* _EXERCISE DETAILS_: Write out every entry once more, character for character.

┌─ DATA TO EXAMINE

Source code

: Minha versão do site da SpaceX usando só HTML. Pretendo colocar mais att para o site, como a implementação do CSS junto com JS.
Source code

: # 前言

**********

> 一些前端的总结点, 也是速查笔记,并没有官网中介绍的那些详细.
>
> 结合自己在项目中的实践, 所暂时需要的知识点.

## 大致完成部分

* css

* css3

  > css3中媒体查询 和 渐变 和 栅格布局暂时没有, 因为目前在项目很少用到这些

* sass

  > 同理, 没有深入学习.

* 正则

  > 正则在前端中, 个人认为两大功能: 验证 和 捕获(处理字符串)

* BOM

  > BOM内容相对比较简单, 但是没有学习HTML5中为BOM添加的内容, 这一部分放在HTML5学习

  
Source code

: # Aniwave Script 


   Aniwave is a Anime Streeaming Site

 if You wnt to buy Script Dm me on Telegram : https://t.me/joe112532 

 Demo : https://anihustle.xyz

└─

* _EXPECTED OUTPUT_:
Source code

: Minha versão do site da SpaceX usando só HTML. Pretendo colocar mais att para o site, como a implementação do CSS junto com JS.
Source code

: # 前言

**********

> 一些前端的总结点, 也是速查笔记,并没有官网中介绍的那些详细.
>
> 结合自己在项目中的实践, 所暂时需要的知识点.

## 大致完成部分

* css

* css3

  > css3中媒体查询 和 渐变 和 栅格布局暂时没有, 因为目前在项目很少用到这些

* sass

  > 同理, 没有深入学习.

* 正则

  > 正则在前端中, 个人认为两大功能: 验证 和 捕获(处理字符串)

* BOM

  > BOM内容相对比较简单, 但是没有学习HTML5中为BOM添加的内容, 这一部分放在HTML5学习

  
Source code

: # Aniwave Script 


   Aniwave is a Anime Streeaming Site

 if You wnt to buy Script Dm me on Telegram : https://t.me/joe112532 

 Demo : https://anihustle.xyz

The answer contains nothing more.